UNICEF: Ebola and Technology

By Francis West, Head of Private Sector Policy & Advocacy, Unicef UK

Ebola and Technology

In our highly inter-connected world, nowhere seems very far away anymore. The scenes in West Africa where thousands of new cases of Ebola were being reported per week at its peak made very uncomfortable viewing and Unicef saw a huge surge in support from individuals and companies alike all keen to play their part in helping. In these circumstances Unicef had to mobilize on several fronts to keep children safe, working to stop the outbreak through actions at community level; preparing for outbreaks in additional countries and building back the primary health care and other social systems in the most affected countries.

At the start of the outbreak, Unicef was contacted by over 50 technology companies all keen to play their part to help. The tech community has an important role to play in health emergencies like Ebola, but in order to make their contribution really meaningful those on the ground need to advise on where their help is most needed.

In Liberia, for example, if a company offers to donate several thousand smartphones to the emergency response, the problem is that Liberian mobile phone networks are very thin outside the capital city, power sources for energy-hungry devices are hard to come by, and an expensive handset is worth more than two month’s wages. In this case the best way to support and drive change is to work with technology that already exists in the current environment rather than introduce something new.

Throughout the Ebola outbreak Unicef has been leading on social mobilisation and raising awareness among communities, through door-to-door, mass media campaigns and non-traditional communication methods to dispel misconceptions, provide critical information about available services and how to avoid contracting the virus. Community health workers have been trained on Ebola related messages around prevention, care and protection.

In this situation technology has had an important part to play. Using platforms that have a high number of active users in country has enabled us to get essential messages out to those who were most at risk. Working with technologies such as mHero – a solution that uses simple mobile phones to connect the government to frontline health workers using SMS and a similar system called U-report, already running in six other African countries, that connects hundreds of thousands of young people to vital information and services through text messaging and voice services, have proved vital in the response and reaching our aim of getting Ebola to zero.

With 9.8 million children and young people under the age of 20 living in areas affected by the disease, utilising technologies like these have been essential in keeping every child safe.

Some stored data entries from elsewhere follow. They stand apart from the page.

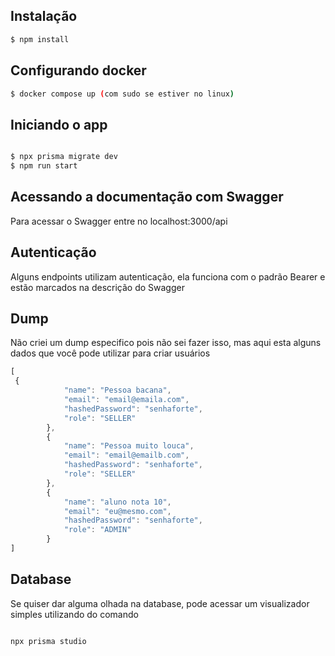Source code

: 

## Instalação

```bash
$ npm install
```

## Configurando docker

```bash
$ docker compose up (com sudo se estiver no linux)
```

## Iniciando o app

```bash

$ npx prisma migrate dev
$ npm run start
```

## Acessando a documentação com Swagger
Para acessar o Swagger entre no localhost:3000/api

## Autenticação
Alguns endpoints utilizam autenticação, ela funciona com o padrão Bearer e estão marcados na descrição do Swagger

## Dump
Não criei um dump especifico pois não sei fazer isso, mas aqui esta alguns dados que você pode utilizar para criar usuários

```javascript
[
 {
            "name": "Pessoa bacana",
            "email": "email@emaila.com",
            "hashedPassword": "senhaforte",
            "role": "SELLER"
        },
        {
            "name": "Pessoa muito louca",
            "email": "email@emailb.com",
            "hashedPassword": "senhaforte",
            "role": "SELLER"
        },
        {
            "name": "aluno nota 10",
            "email": "eu@mesmo.com",
            "hashedPassword": "senhaforte",
            "role": "ADMIN"
        }
]
```

## Database
Se quiser dar alguma olhada na database, pode acessar um visualizador simples utilizando do comando

```bash 

npx prisma studio
```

Sustaining a strong telecommunication infrastructure is one of the key areas in which technology companies can provide expertise. GSM (Global System for Mobile Communications) networks in Ebola-affected countries struggled to cope with the crisis due to weak networks being overloaded by a higher volume of calls and texts, and the fact that the staff who maintain these networks had to turn their attention to dealing with Ebola in their own communities. At the height of the Ebola outbreak in Liberia it often took over an hour to place a call and a few days for a text message to be delivered.

The tech community with expertise in this area has a large role to play. It has the ability to form strong partnerships with local mobile network operators that leverage the existing infrastructure, and help introduce stronger networks to support the response now and into the future.

Supporting existing efforts and technologies in place is also important for developers and designers who want to help. If you were a start-up or tech platform experiencing a crisis, you wouldn’t just bring in outsiders without any knowledge of the specifics of your problem to fix it. The same applies for the Ebola response. Right in the middle of a live emergency is not the time to build a new app without understanding what is going to be most helpful on the ground.

Working with organisations such as Unicef, is a way to ensure your technology is relevant to the situation. Most importantly, turning the tide against Ebola requires money. Unicef is appealing for over $500 million to help tackle the crisis, to support health and nutrition services, offer alternatives to the closure of schools and provide care for orphans within the local community. Unicef is supporting government in re-establishing general health and nutrition services, including making sure children receive vaccinations, medicines, mosquito nets, nutritional screening, treatment of severe acute malnutrition, and vitamin A supplementation. We are also promoting investment in health care and welfare systems to try to prevent future outbreaks, to tackle other killer diseases and to build sustainable programmes that better protect children in the affected countries and beyond. We have already managed to achieve so much since the outbreak of the disease. Liberia is now Ebola free, but we need continued help to reach zero new cases of Ebola throughout the affected countries.

There are many things the tech sector can do to help with emergency responses, but they are not always the obvious, top-of-mind solutions. Creating an app, as cool as that may be, will on its own, not be able to penetrate a market hampered by lack of connectivity and different user interaction models. Dropping hardware on a weak infrastructure tends to collapse the little existing bandwidth rather than creating new opportunities. The tech community can best help by donating money, staff time, and focused creative brain to organizations already working on the ground, helping them adapt, build, and deploy locally-relevant solutions to a global emergency such as Ebola.